## WORK INSTRUCTION
The response should contain only those lines of the entries below that include the string "https".

## STUDY MATERIAL
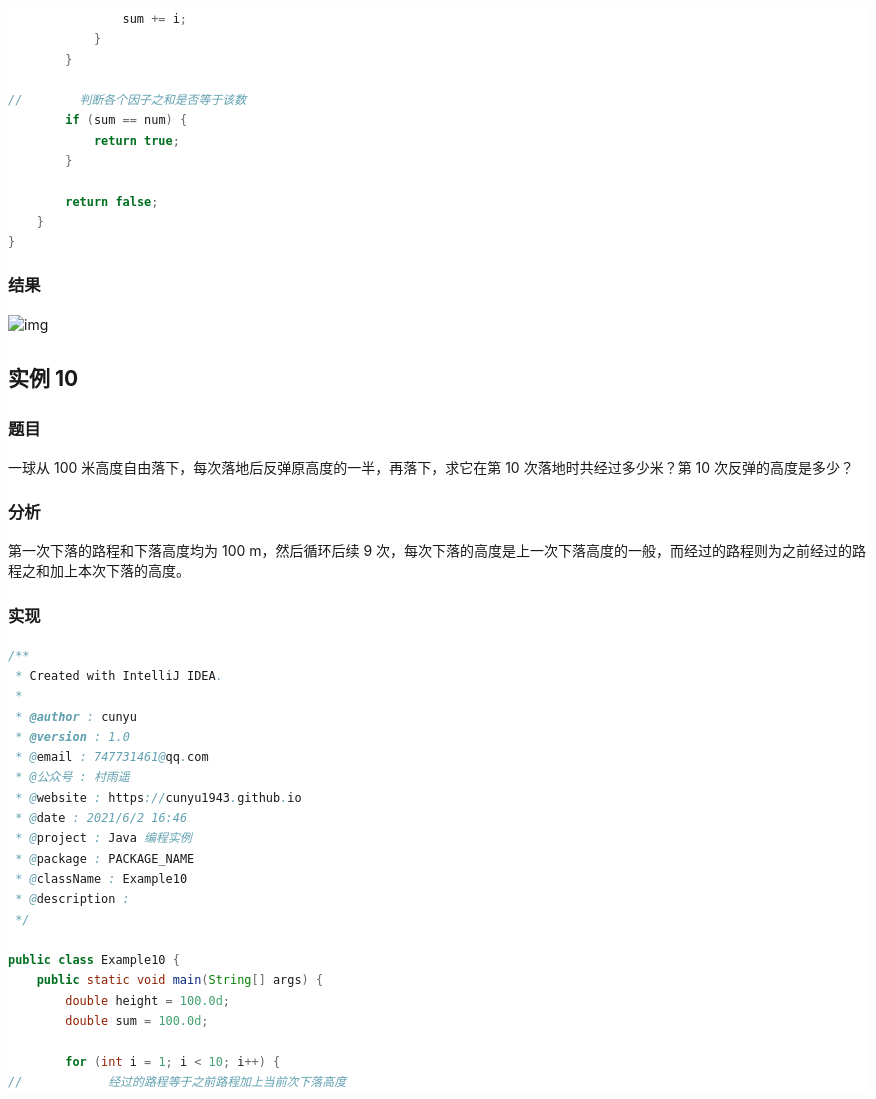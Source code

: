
 ```java
                sum += i;
            }
        }

//        判断各个因子之和是否等于该数
        if (sum == num) {
            return true;
        }

        return false;
    }
}
```



### 结果



![img](https://img-blog.csdnimg.cn/20210602164616393.png)



## 实例 10



### 题目



一球从 100 米高度自由落下，每次落地后反弹原高度的一半，再落下，求它在第 10 次落地时共经过多少米？第 10 次反弹的高度是多少？



### 分析



第一次下落的路程和下落高度均为 100 m，然后循环后续 9 次，每次下落的高度是上一次下落高度的一般，而经过的路程则为之前经过的路程之和加上本次下落的高度。



### 实现



```java
/**
 * Created with IntelliJ IDEA.
 *
 * @author : cunyu
 * @version : 1.0
 * @email : 747731461@qq.com
 * @公众号 : 村雨遥
 * @website : https://cunyu1943.github.io
 * @date : 2021/6/2 16:46
 * @project : Java 编程实例
 * @package : PACKAGE_NAME
 * @className : Example10
 * @description :
 */

public class Example10 {
    public static void main(String[] args) {
        double height = 100.0d;
        double sum = 100.0d;

        for (int i = 1; i < 10; i++) {
//            经过的路程等于之前路程加上当前次下落高度
```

## ANSWER
![img](https://img-blog.csdnimg.cn/20210602164616393.png)
 * @website : https://cunyu1943.github.io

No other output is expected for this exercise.